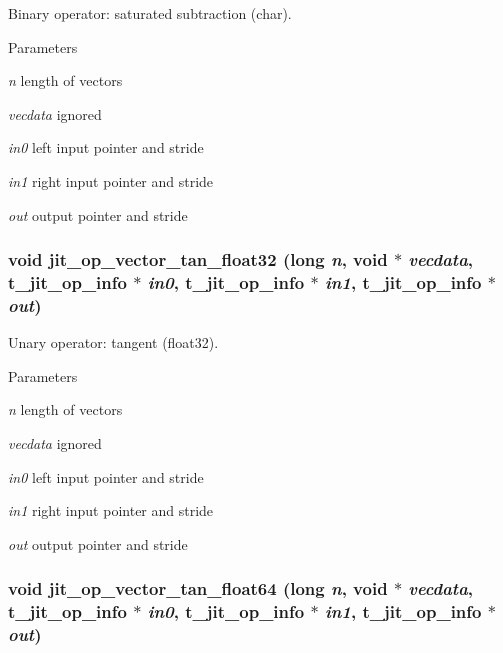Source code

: Binary operator: saturated subtraction (char). 
\begin{DoxyParams}{Parameters}
\item[{\em n}]length of vectors \item[{\em vecdata}]ignored \item[{\em in0}]left input pointer and stride \item[{\em in1}]right input pointer and stride \item[{\em out}]output pointer and stride \end{DoxyParams}
\hypertarget{group__opvecmod_ga57204f20348af7decab1537293a7d55d}{
\subsubsection[{jit\_\-op\_\-vector\_\-tan\_\-float32}]{\setlength{\rightskip}{0pt plus 5cm}void jit\_\-op\_\-vector\_\-tan\_\-float32 (long {\em n}, \/  void $\ast$ {\em vecdata}, \/  {\bf t\_\-jit\_\-op\_\-info} $\ast$ {\em in0}, \/  {\bf t\_\-jit\_\-op\_\-info} $\ast$ {\em in1}, \/  {\bf t\_\-jit\_\-op\_\-info} $\ast$ {\em out})}}
\label{group__opvecmod_ga57204f20348af7decab1537293a7d55d}


Unary operator: tangent (float32). 
\begin{DoxyParams}{Parameters}
\item[{\em n}]length of vectors \item[{\em vecdata}]ignored \item[{\em in0}]left input pointer and stride \item[{\em in1}]right input pointer and stride \item[{\em out}]output pointer and stride \end{DoxyParams}
\hypertarget{group__opvecmod_gac14fe8ff474f94a361a659cf9b6dca15}{
\subsubsection[{jit\_\-op\_\-vector\_\-tan\_\-float64}]{\setlength{\rightskip}{0pt plus 5cm}void jit\_\-op\_\-vector\_\-tan\_\-float64 (long {\em n}, \/  void $\ast$ {\em vecdata}, \/  {\bf t\_\-jit\_\-op\_\-info} $\ast$ {\em in0}, \/  {\bf t\_\-jit\_\-op\_\-info} $\ast$ {\em in1}, \/  {\bf t\_\-jit\_\-op\_\-info} $\ast$ {\em out})}}
\label{group__opvecmod_gac14fe8ff474f94a361a659cf9b6dca15}


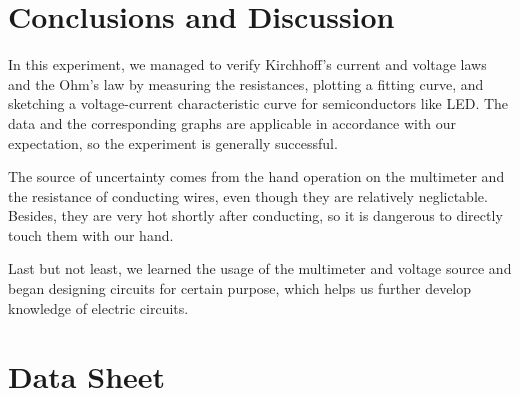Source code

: \documentclass[a4paper]{report}
\begin{document}
	\section{Conclusions and Discussion}
	In this experiment, we managed to verify Kirchhoff's current and voltage laws and the Ohm's law by measuring the resistances, plotting a fitting curve, and sketching a voltage-current characteristic curve for semiconductors like LED. The data and the corresponding graphs are applicable in accordance with our expectation, so the experiment is generally successful.
	
	The source of uncertainty comes from the hand operation on the multimeter and the resistance of conducting wires, even though they are relatively neglictable. Besides, they are very hot shortly after conducting, so it is dangerous to directly touch them with our hand.
	
	Last but not least, we learned the usage of the multimeter and voltage source and began designing circuits for certain purpose, which helps us further develop knowledge of electric circuits.
	\vspace{15cm}
	\section*{Data Sheet}
\end{document}
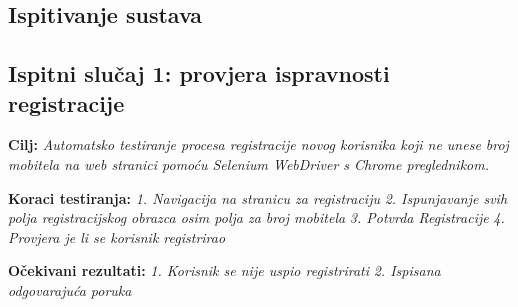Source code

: 			\subsection{Ispitivanje sustava}



			\subsection{Ispitni slučaj 1: provjera ispravnosti registracije}

                                                            \textbf{Cilj:}
                                                            \textit{Automatsko testiranje procesa registracije novog korisnika koji ne unese broj mobitela na web stranici pomoću Selenium WebDriver s Chrome preglednikom.}

                                                            \textbf{Koraci testiranja:}
                                                            \textit{1. Navigacija na stranicu za registraciju}
                                                            \textit{2. Ispunjavanje svih polja registracijskog obrazca osim polja za broj mobitela}
                                                            \textit{3. Potvrda Registracije}
                                                            \textit{4. Provjera je li se korisnik registrirao}


                                                            \textbf{Očekivani rezultati:}
                                                            \textit{1. Korisnik se nije uspio registrirati}
                                                            \textit{2. Ispisana odgovarajuća poruka}


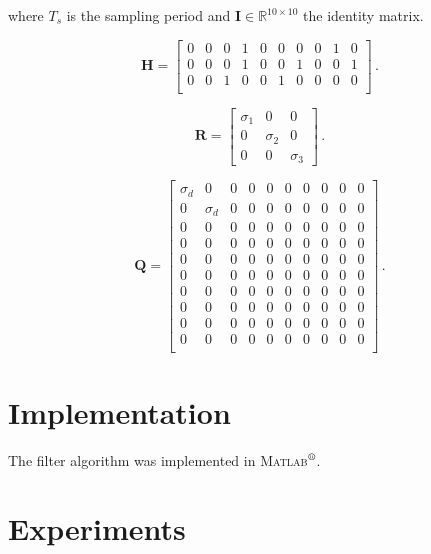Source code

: \noindent
where $T_s$ is the sampling period and $\mathbf{I} \in \mathbb{R}^{10 \times 10}$ the identity matrix.

\begin{equation}
\mathbf{H} = \begin{bmatrix}
  0 & 0 & 0 & 1 & 0 & 0 & 0 & 0 & 1 & 0\\
  0 & 0 & 0 & 1 & 0 & 0 & 1 & 0 & 0 & 1\\
  0 & 0 & 1 & 0 & 0 & 1 & 0 & 0 & 0 & 0\\
\end{bmatrix}\,.
\end{equation}

\begin{equation}
\mathbf{R} = \begin{bmatrix}
  \sigma_1 & 0 & 0\\
  0 & \sigma_2 & 0\\
  0 & 0 & \sigma_3
\end{bmatrix}\,.
\end{equation}

\begin{equation}
\mathbf{Q} = \begin{bmatrix}
  \sigma_d & 0 & 0 & 0 & 0 & 0 & 0 & 0 & 0 & 0\\
  0 & \sigma_d & 0 & 0 & 0 & 0 & 0 & 0 & 0 & 0\\
  0 & 0 & 0 & 0 & 0 & 0 & 0 & 0 & 0 & 0\\
  0 & 0 & 0 & 0 & 0 & 0 & 0 & 0 & 0 & 0\\
  0 & 0 & 0 & 0 & 0 & 0 & 0 & 0 & 0 & 0\\
  0 & 0 & 0 & 0 & 0 & 0 & 0 & 0 & 0 & 0\\
  0 & 0 & 0 & 0 & 0 & 0 & 0 & 0 & 0 & 0\\
  0 & 0 & 0 & 0 & 0 & 0 & 0 & 0 & 0 & 0\\
  0 & 0 & 0 & 0 & 0 & 0 & 0 & 0 & 0 & 0\\
  0 & 0 & 0 & 0 & 0 & 0 & 0 & 0 & 0 & 0\\
\end{bmatrix}\,.
\end{equation}

\section{Implementation}

The filter algorithm was implemented in \textsc{Matlab}$\textsuperscript{\textregistered}$.

\section{Experiments}

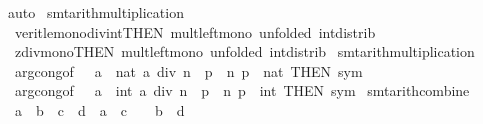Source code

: \begin{isabellebody}
\ auto%
\endisatagproof
{\isafoldproof}%
%
\isadelimproof
\isanewline
%
\endisadelimproof
\isanewline
{}\isamarkupfalse%
\ {\isacharbrackleft}{\kern0pt}smt{\isacharunderscore}{\kern0pt}arith{\isacharunderscore}{\kern0pt}multiplication{\isacharbrackright}{\kern0pt}\ {\isacharequal}{\kern0pt}\isanewline
\ \ verit{\isacharunderscore}{\kern0pt}le{\isacharunderscore}{\kern0pt}mono{\isacharunderscore}{\kern0pt}div{\isacharunderscore}{\kern0pt}int{\isacharbrackleft}{\kern0pt}THEN\ mult{\isacharunderscore}{\kern0pt}left{\isacharunderscore}{\kern0pt}mono{\isacharcomma}{\kern0pt}\ unfolded\ int{\isacharunderscore}{\kern0pt}distrib{\isacharbrackright}{\kern0pt}\isanewline
\ \ zdiv{\isacharunderscore}{\kern0pt}mono{}{\isacharbrackleft}{\kern0pt}THEN\ mult{\isacharunderscore}{\kern0pt}left{\isacharunderscore}{\kern0pt}mono{\isacharcomma}{\kern0pt}\ unfolded\ int{\isacharunderscore}{\kern0pt}distrib{\isacharbrackright}{\kern0pt}\isanewline
\isanewline
{}\isamarkupfalse%
\ {\isacharbrackleft}{\kern0pt}smt{\isacharunderscore}{\kern0pt}arith{\isacharunderscore}{\kern0pt}multiplication{\isacharbrackright}{\kern0pt}\ {\isacharequal}{\kern0pt}\isanewline
\ \ arg{\isacharunderscore}{\kern0pt}cong{\isacharbrackleft}{\kern0pt}of\ {\isacharunderscore}{\kern0pt}\ {\isacharunderscore}{\kern0pt}\ {\isacartoucheopen}{\isasymlambda}a\ {\isacharcolon}{\kern0pt}{\isacharcolon}{\kern0pt}\ nat{\isachardot}{\kern0pt}\ a\ div\ n\ {\isacharasterisk}{\kern0pt}\ p{\isacartoucheclose}\ \ n\ p\ {\isacharcolon}{\kern0pt}{\isacharcolon}{\kern0pt}\ nat{\isacharcomma}{\kern0pt}\ THEN\ sym{\isacharbrackright}{\kern0pt}\isanewline
\ \ arg{\isacharunderscore}{\kern0pt}cong{\isacharbrackleft}{\kern0pt}of\ {\isacharunderscore}{\kern0pt}\ {\isacharunderscore}{\kern0pt}\ {\isacartoucheopen}{\isasymlambda}a\ {\isacharcolon}{\kern0pt}{\isacharcolon}{\kern0pt}\ int{\isachardot}{\kern0pt}\ a\ div\ n\ {\isacharasterisk}{\kern0pt}\ p{\isacartoucheclose}\ \ n\ p\ {\isacharcolon}{\kern0pt}{\isacharcolon}{\kern0pt}\ int{\isacharcomma}{\kern0pt}\ THEN\ sym{\isacharbrackright}{\kern0pt}\isanewline
\isanewline
{}\isamarkupfalse%
\ {\isacharbrackleft}{\kern0pt}smt{\isacharunderscore}{\kern0pt}arith{\isacharunderscore}{\kern0pt}combine{\isacharbrackright}{\kern0pt}{\isacharcolon}{\kern0pt}\isanewline
\ \ {\isachardoublequoteopen}a\ {\isacharless}{\kern0pt}\ b\ {\isasymLongrightarrow}\ c\ {\isacharless}{\kern0pt}\ d\ {\isasymLongrightarrow}\ a\ {\isacharplus}{\kern0pt}\ c\ {\isacharplus}{\kern0pt}\ {}\ {\isasymle}\ b\ {\isacharplus}{\kern0pt}\ d{\isachardoublequoteclose}\isanewline

\end{isabellebody}
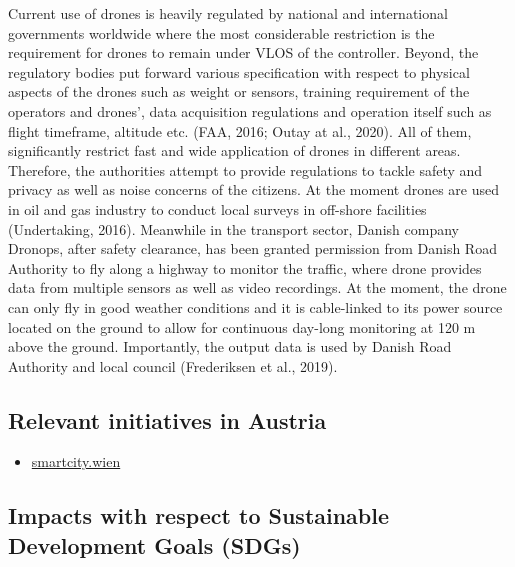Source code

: \documentclass[
]{book}
\providecommand{\tightlist}{%
  \setlength{\itemsep}{0pt}\setlength{\parskip}{0pt}}
\begin{document}
Current use of drones is heavily regulated by national and international governments worldwide where the most considerable restriction is the requirement for drones to remain under VLOS of the controller. Beyond, the regulatory bodies put forward various specification with respect to physical aspects of the drones such as weight or sensors, training requirement of the operators and drones', data acquisition regulations and operation itself such as flight timeframe, altitude etc. (FAA, 2016; Outay at al., 2020). All of them, significantly restrict fast and wide application of drones in different areas. Therefore, the authorities attempt to provide regulations to tackle safety and privacy as well as noise concerns of the citizens. At the moment drones are used in oil and gas industry to conduct local surveys in off-shore facilities (Undertaking, 2016). Meanwhile in the transport sector, Danish company Dronops, after safety clearance, has been granted permission from Danish Road Authority to fly along a highway to monitor the traffic, where drone provides data from multiple sensors as well as video recordings. At the moment, the drone can only fly in good weather conditions and it is cable-linked to its power source located on the ground to allow for continuous day-long monitoring at 120 m above the ground. Importantly, the output data is used by Danish Road Authority and local council (Frederiksen et al., 2019).

\hypertarget{relevant-initiatives-in-austria-3}{%
\subsection*{Relevant initiatives in Austria}\label{relevant-initiatives-in-austria-3}}

\begin{itemize}
\tightlist
\item
  \href{https://smartcity.wien.gv.at/site/en/smart-inspection/}{smartcity.wien}
\end{itemize}

\hypertarget{impacts-with-respect-to-sustainable-development-goals-sdgs-3}{%
\subsection*{Impacts with respect to Sustainable Development Goals (SDGs)}\label{impacts-with-respect-to-sustainable-development-goals-sdgs-3}}
\end{document}
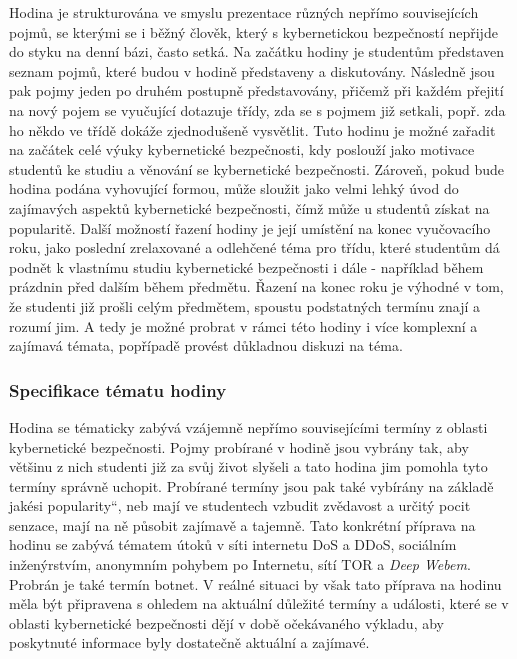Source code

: \documentclass[a4paper, 12pt]{article}
\providecommand{\uv}[1]{\quotedblbase #1\textquotedblleft}
\begin{document}
Hodina je strukturována ve smyslu prezentace různých nepřímo souvisejících pojmů, se kterými se i běžný člověk, který s kybernetickou bezpečností nepřijde do styku na denní bázi, často setká. Na začátku hodiny je studentům představen seznam pojmů, které budou v hodině představeny a diskutovány. Následně jsou pak pojmy jeden po druhém postupně představovány, přičemž při každém přejití na nový pojem se vyučující dotazuje třídy, zda se s pojmem již setkali, popř. zda ho někdo ve třídě dokáže zjednodušeně vysvětlit. Tuto hodinu je možné zařadit na začátek celé výuky kybernetické bezpečnosti, kdy poslouží jako motivace studentů ke studiu a věnování se kybernetické bezpečnosti. Zároveň, pokud bude hodina podána vyhovující formou, může sloužit jako velmi lehký úvod do zajímavých aspektů kybernetické bezpečnosti, čímž může u studentů získat na popularitě. Další možností řazení hodiny je její umístění na konec vyučovacího roku, jako poslední zrelaxované a odlehčené téma pro třídu, které studentům dá podnět k vlastnímu studiu kybernetické bezpečnosti i dále - například během prázdnin před dalším během předmětu. Řazení na konec roku je výhodné v tom, že studenti již prošli celým předmětem, spoustu podstatných termínu znají a rozumí jim. A tedy je možné probrat v rámci této hodiny i více komplexní a zajímavá témata, popřípadě provést důkladnou diskuzi na téma.

\subsubsection{Specifikace tématu hodiny} 
Hodina se tématicky zabývá vzájemně nepřímo souvisejícími termíny z oblasti kybernetické bezpečnosti. Pojmy probírané v hodině jsou vybrány tak, aby většinu z nich studenti již za svůj život slyšeli a tato hodina jim pomohla tyto termíny správně uchopit. Probírané termíny jsou pak také vybírány na základě jakési \uv{popularity}, neb mají ve studentech vzbudit zvědavost a určitý pocit senzace, mají na ně působit zajímavě a tajemně. Tato konkrétní příprava na hodinu se zabývá tématem útoků v síti internetu DoS a DDoS, sociálním inženýrstvím, anonymním pohybem po Internetu, sítí TOR a \textit{Deep Webem}. Probrán je také termín botnet. V reálné situaci by však tato příprava na hodinu měla být připravena s ohledem na aktuální důležité termíny a události, které se v oblasti kybernetické bezpečnosti dějí v době očekávaného výkladu, aby poskytnuté informace byly dostatečně aktuální a zajímavé.
\end{document}
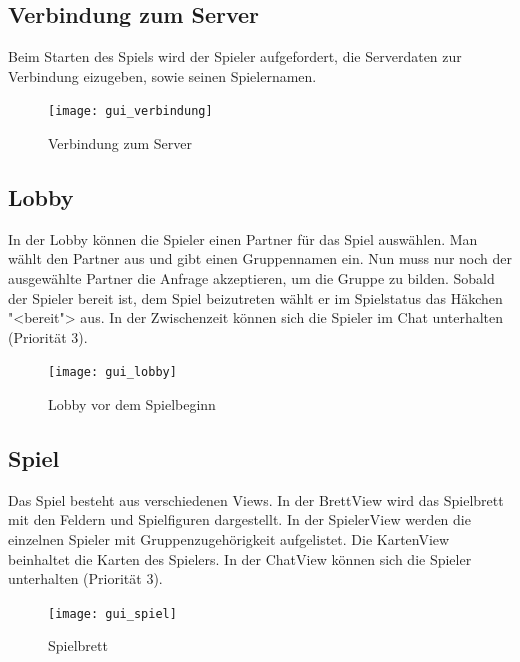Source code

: \documentclass[12pt,halfparskip]{scrartcl}
\begin{document}
\subsection{Verbindung zum Server} %
\label{externes_design_verbindung}

Beim Starten des Spiels wird der Spieler aufgefordert, die Serverdaten zur Verbindung eizugeben, sowie seinen Spielernamen.

\begin{figure}[h]
	\centering
	\texttt{[image: gui\_verbindung]}
	\caption{Verbindung zum Server}
	\label{fig:gui_verbindung}
\end{figure}

\clearpage

\subsection{Lobby} %
\label{externes_design_lobby}

In der Lobby können die Spieler einen Partner für das Spiel auswählen. Man wählt den Partner aus und gibt einen Gruppennamen ein. Nun muss nur noch der ausgewählte Partner die Anfrage akzeptieren, um die Gruppe zu bilden. Sobald der Spieler bereit ist, dem Spiel beizutreten wählt er im Spielstatus das Häkchen "<bereit"> aus. In der Zwischenzeit können sich die Spieler im Chat unterhalten (Priorität 3).

\begin{figure}[h]
	\centering
	\texttt{[image: gui\_lobby]}
	\caption{Lobby vor dem Spielbeginn}
	\label{fig:gui_lobby}
\end{figure}

\clearpage

\subsection{Spiel} %
\label{externes_design_spielbrett}

Das Spiel besteht aus verschiedenen Views. In der BrettView wird das Spielbrett mit den Feldern und Spielfiguren dargestellt. In der SpielerView werden die einzelnen Spieler mit Gruppenzugehörigkeit aufgelistet. Die KartenView beinhaltet die Karten des Spielers. In der ChatView können sich die Spieler unterhalten (Priorität 3).

\begin{figure}[h]
	\centering
	\texttt{[image: gui\_spiel]}
	\caption{Spielbrett}
	\label{fig:gui_spiel}
\end{figure}
\end{document}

____

## Requirement
Which of the lines above include the string "texttt"? Pick them out and copy them.

## Task output
	\texttt{[image: gui\_verbindung]}
	\texttt{[image: gui\_lobby]}
	\texttt{[image: gui\_spiel]}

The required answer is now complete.